プレイヤード派
プレイヤード派 (la Pléiade) は、16世紀フランスの詩人たちのグループ。イタリア・ルネサンスの影響を受け、古代ギリシア・古代ローマの文芸を規範とした創作を主張した。日本では、プレイヤッド派、七星詩派などとも表記される。
フランス語の「プレイヤード」
[編集]Pléiade(s) は、本来アトラースの七人の娘を指す。ここから転じて、七詩聖のことをプレイヤードと称する。古代ギリシャのプレイヤード、中世トゥールーズのプレイヤードなども存在するが、日本で「プレイヤード(派)」と言った場合、ルネサンス期のそれを指すのが一般的である。
なお、プレアデス星団(les Pléiades、昴)もアトラースの七人の娘を起源にもつ語であり、七星詩派はそちらに基づいた訳称である。
ルネサンス期のプレイヤード
[編集]1553年に始動したが、実質的な出発点は1549年に公刊された宣言書『フランス語の擁護と顕揚』(邦訳、1943年)と見なされている。

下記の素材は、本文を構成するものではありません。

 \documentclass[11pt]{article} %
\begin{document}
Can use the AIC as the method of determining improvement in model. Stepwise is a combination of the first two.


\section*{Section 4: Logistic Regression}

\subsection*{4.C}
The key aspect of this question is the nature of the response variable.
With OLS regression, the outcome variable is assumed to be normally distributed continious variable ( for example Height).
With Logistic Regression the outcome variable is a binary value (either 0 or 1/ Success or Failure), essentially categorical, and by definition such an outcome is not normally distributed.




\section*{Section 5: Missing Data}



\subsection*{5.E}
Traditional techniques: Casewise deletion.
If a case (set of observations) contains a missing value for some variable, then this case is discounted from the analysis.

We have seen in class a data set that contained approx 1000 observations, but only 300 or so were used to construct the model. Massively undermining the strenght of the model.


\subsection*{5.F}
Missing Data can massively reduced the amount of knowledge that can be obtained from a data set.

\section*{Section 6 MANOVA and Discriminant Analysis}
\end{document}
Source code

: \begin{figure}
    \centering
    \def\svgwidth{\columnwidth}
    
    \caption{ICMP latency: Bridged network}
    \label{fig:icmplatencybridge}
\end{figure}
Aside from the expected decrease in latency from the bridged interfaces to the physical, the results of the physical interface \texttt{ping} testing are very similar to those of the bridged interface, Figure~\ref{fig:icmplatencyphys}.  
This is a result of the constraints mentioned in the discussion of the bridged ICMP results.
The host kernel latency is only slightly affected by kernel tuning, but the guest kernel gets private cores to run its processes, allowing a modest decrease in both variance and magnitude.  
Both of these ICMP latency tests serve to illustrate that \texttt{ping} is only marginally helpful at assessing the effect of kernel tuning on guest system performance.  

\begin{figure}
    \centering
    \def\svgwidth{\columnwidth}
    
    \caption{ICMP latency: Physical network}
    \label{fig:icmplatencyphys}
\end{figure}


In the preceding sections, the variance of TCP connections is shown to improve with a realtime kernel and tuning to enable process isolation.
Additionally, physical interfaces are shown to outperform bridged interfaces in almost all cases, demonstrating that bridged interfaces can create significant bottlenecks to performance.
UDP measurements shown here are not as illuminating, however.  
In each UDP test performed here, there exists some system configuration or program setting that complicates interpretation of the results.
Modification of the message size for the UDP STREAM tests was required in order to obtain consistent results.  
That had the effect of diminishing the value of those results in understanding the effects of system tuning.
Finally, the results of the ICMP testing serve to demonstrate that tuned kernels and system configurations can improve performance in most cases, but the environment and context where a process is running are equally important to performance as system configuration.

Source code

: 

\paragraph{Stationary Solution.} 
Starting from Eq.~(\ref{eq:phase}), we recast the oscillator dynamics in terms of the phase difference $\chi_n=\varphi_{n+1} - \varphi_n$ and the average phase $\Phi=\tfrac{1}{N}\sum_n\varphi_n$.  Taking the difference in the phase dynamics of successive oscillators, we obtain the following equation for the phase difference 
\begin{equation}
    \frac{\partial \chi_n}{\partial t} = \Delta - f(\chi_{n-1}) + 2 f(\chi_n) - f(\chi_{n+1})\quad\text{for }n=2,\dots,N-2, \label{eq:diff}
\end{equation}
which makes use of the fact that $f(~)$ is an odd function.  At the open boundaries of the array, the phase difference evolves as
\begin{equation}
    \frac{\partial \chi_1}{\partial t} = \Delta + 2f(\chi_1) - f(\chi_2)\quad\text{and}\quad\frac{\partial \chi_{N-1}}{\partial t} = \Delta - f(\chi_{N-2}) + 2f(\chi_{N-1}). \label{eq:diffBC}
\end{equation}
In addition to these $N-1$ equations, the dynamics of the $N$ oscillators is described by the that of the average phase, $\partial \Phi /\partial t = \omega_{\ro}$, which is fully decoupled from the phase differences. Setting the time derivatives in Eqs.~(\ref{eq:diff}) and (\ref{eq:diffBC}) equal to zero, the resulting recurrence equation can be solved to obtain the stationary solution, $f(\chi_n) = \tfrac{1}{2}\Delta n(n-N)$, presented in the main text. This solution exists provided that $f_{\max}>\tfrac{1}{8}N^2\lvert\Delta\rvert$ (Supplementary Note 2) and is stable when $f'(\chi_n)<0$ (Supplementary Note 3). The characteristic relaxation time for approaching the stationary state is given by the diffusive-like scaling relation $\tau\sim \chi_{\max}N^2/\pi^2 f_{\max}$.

ジョアシャン・デュ・ベレーが執筆したものであり、当時(公用語であるラテン語に対し)俗語とされていたフランス語文学の中に、古典文芸の格調高さ、優美さを取り入れることを主張した[1]。
ピエール・ド・ロンサールやデュ・ベレーを中心とするこの若き詩人たちの集団は、当初「ブリガード」(Brigade, 旅団の意)と称していたが、1556年に古代ギリシャのアレクサンドランの七詩聖にあやかって、プレイヤードと改称した。

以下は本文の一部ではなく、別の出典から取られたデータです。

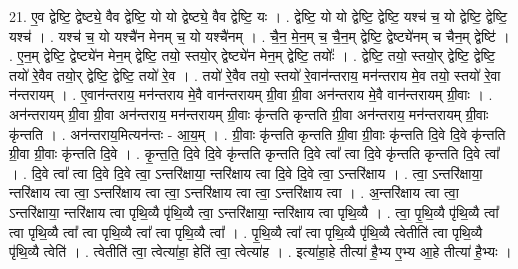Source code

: \documentclass[17pt]{extarticle}
\begin{document}
21. ए॒व द्वेष्टि॒ द्वेष्ट्ये॒ वैव द्वेष्टि॒ यो यो द्वेष्ट्ये॒ वैव द्वेष्टि॒ यः । . द्वेष्टि॒ यो यो द्वेष्टि॒ द्वेष्टि॒ यश्च॑ च॒ यो द्वेष्टि॒ द्वेष्टि॒ यश्च॑ । . यश्च॑ च॒ यो यश्चै॑न मेनम् च॒ यो यश्चै॑नम् । . चै॒न॒ मे॒न॒म् च॒ चै॒न॒म् द्वेष्टि॒ द्वेष्ट्ये॑नम् च चैन॒म् द्वेष्टि॑ । . ए॒न॒म् द्वेष्टि॒ द्वेष्ट्ये॑न मेन॒म् द्वेष्टि॒ तयो॒ स्तयो॒र् द्वेष्ट्ये॑न मेन॒म् द्वेष्टि॒ तयोः᳚ । . द्वेष्टि॒ तयो॒ स्तयो॒र् द्वेष्टि॒ द्वेष्टि॒ तयो॑ रे॒वैव तयो॒र् द्वेष्टि॒ द्वेष्टि॒ तयो॑ रे॒व । . तयो॑ रे॒वैव तयो॒ स्तयो॑ रे॒वान॑न्तराय॒ मन॑न्तराय मे॒व तयो॒ स्तयो॑ रे॒वा न॑न्तरायम् । . ए॒वान॑न्तराय॒ मन॑न्तराय मे॒वै वान॑न्तरायम् ग्री॒वा ग्री॒वा अन॑न्तराय मे॒वै वान॑न्तरायम् ग्री॒वाः । . अन॑न्तरायम् ग्री॒वा ग्री॒वा अन॑न्तराय॒ मन॑न्तरायम् ग्री॒वाः कृ॑न्तति कृन्तति ग्री॒वा अन॑न्तराय॒ मन॑न्तरायम् ग्री॒वाः कृ॑न्तति । . अन॑न्तराय॒मित्यन॑न्तः - आ॒य॒म् । . ग्री॒वाः कृ॑न्तति कृन्तति ग्री॒वा ग्री॒वाः कृ॑न्तति दि॒वे दि॒वे कृ॑न्तति ग्री॒वा ग्री॒वाः कृ॑न्तति दि॒वे । . कृ॒न्त॒ति॒ दि॒वे दि॒वे कृ॑न्तति कृन्तति दि॒वे त्वा᳚ त्वा दि॒वे कृ॑न्तति कृन्तति दि॒वे त्वा᳚ । . दि॒वे त्वा᳚ त्वा दि॒वे दि॒वे त्वा॒ ऽन्तरि॑क्षाया॒ न्तरि॑क्षाय त्वा दि॒वे दि॒वे त्वा॒ ऽन्तरि॑क्षाय । . त्वा॒ ऽन्तरि॑क्षाया॒ न्तरि॑क्षाय त्वा त्वा॒ ऽन्तरि॑क्षाय त्वा त्वा॒ ऽन्तरि॑क्षाय त्वा त्वा॒ ऽन्तरि॑क्षाय त्वा । . अ॒न्तरि॑क्षाय त्वा त्वा॒ ऽन्तरि॑क्षाया॒ न्तरि॑क्षाय त्वा पृथि॒व्यै पृ॑थि॒व्यै त्वा॒ ऽन्तरि॑क्षाया॒ न्तरि॑क्षाय त्वा पृथि॒व्यै । . त्वा॒ पृ॒थि॒व्यै पृ॑थि॒व्यै त्वा᳚ त्वा पृथि॒व्यै त्वा᳚ त्वा पृथि॒व्यै त्वा᳚ त्वा पृथि॒व्यै त्वा᳚ । . पृ॒थि॒व्यै त्वा᳚ त्वा पृथि॒व्यै पृ॑थि॒व्यै त्वेतीति॑ त्वा पृथि॒व्यै पृ॑थि॒व्यै त्वेति॑ । . त्वेतीति॑ त्वा॒ त्वेत्या॑हा॒ हेति॑ त्वा॒ त्वेत्या॑ह । . इत्या॑हा॒हे तीत्या॑ है॒भ्य ए॒भ्य आ॒हे तीत्या॑ है॒भ्यः । \newline
\end{document}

17世紀の荒々しい時代にはまれな文化愛好家として知られたマルグリット・ド・ヴァロワはプレイヤード派を通じてウェルギリウスをはじめとした古典作品を読むようになったという[2]。
プレイヤード派の七人
[編集]誰を以てプレイヤード派の七人とするかには、いささか議論がある。ロンサールは何度か7人のリストを発表したが、没した詩人に代わって別の詩人が加わるなど、時期によっても異なるためである(ただし、デュ・ベレーのように、没後もリストに残され続けた者もいる)。

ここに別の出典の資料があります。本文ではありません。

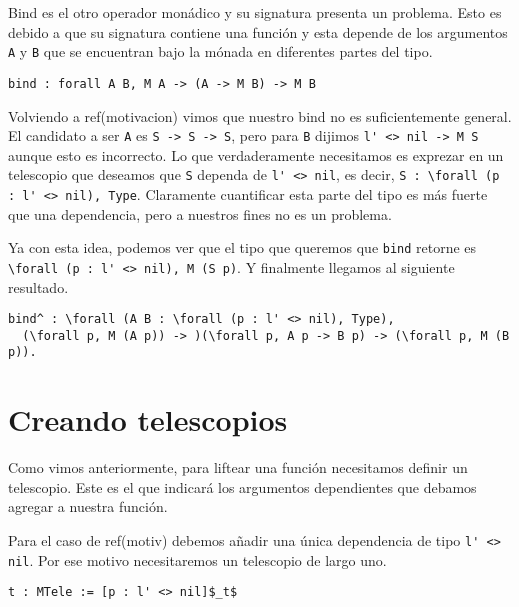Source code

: Bind es el otro operador monádico y su signatura presenta un problema. Esto es debido a que su signatura contiene una función y esta depende de los argumentos \lstinline{A} y \lstinline{B} que se encuentran bajo la mónada en diferentes partes del tipo.

\begin{lstlisting}[float=h,frame=tb,caption={Signatura de bind},label=lst:bind]
bind : forall A B, M A -> (A -> M B) -> M B
\end{lstlisting}

Volviendo a ref(motivacion) vimos que nuestro bind no es suficientemente general. El candidato a ser \lstinline{A} es \lstinline{S -> S -> S}, pero para \lstinline{B} dijimos \lstinline{l' <> nil -> M S} aunque esto es incorrecto. Lo que verdaderamente necesitamos es exprezar en un telescopio que deseamos que \texttt{S} dependa de \lstinline{l' <> nil}, es decir, \lstinline{S : \forall (p : l' <> nil), Type}. Claramente cuantificar esta parte del tipo es más fuerte que una dependencia, pero a nuestros fines no es un problema.

Ya con esta idea, podemos ver que el tipo que queremos que \lstinline{bind} retorne es \lstinline{\forall (p : l' <> nil), M (S p)}. Y finalmente llegamos al siguiente resultado.

\begin{lstlisting}[float=h,frame=tb,caption={Nueva signatura de bind},label=lst:bind_motiv]
bind^ : \forall (A B : \forall (p : l' <> nil), Type),
  (\forall p, M (A p)) -> )(\forall p, A p -> B p) -> (\forall p, M (B p)).
\end{lstlisting}

\section{Creando telescopios}

Como vimos anteriormente, para liftear una función necesitamos definir un telescopio. Este es el que indicará los argumentos dependientes que debamos agregar a nuestra función.

Para el caso de ref(motiv) debemos añadir una única dependencia de tipo \lstinline{l' <> nil}. Por ese motivo necesitaremos un telescopio de largo uno.

\begin{lstlisting}[float=h,frame=tb,caption={Nueva signatura de bind},label=lst:list_max_tele]
t : MTele := [p : l' <> nil]$_t$
\end{lstlisting}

以下標準的なメンバーを掲げる。太字は固定的なメンバーである。
- ピエール・ド・ロンサール
- ジョアシャン・デュ・ベレー
- ジャン=アントワーヌ・ド・バイフ
- ポンチュス・ド・チヤール
- ジャン・バスチエ・ド・ラ・ペリューズ- 1554年に没。
- レミ・ベロー- ラ・ペリューズの後任と目される。
- エチエンヌ・ジョデル
- ギヨーム・デ・ゾーテル- ジョデルの後任。
- ジャック・ペルチエ・デュ・マン
- ジャン・ドラ- ペルチエ・デュ・マンの後任。ロンサールやバイフらの師に当たる。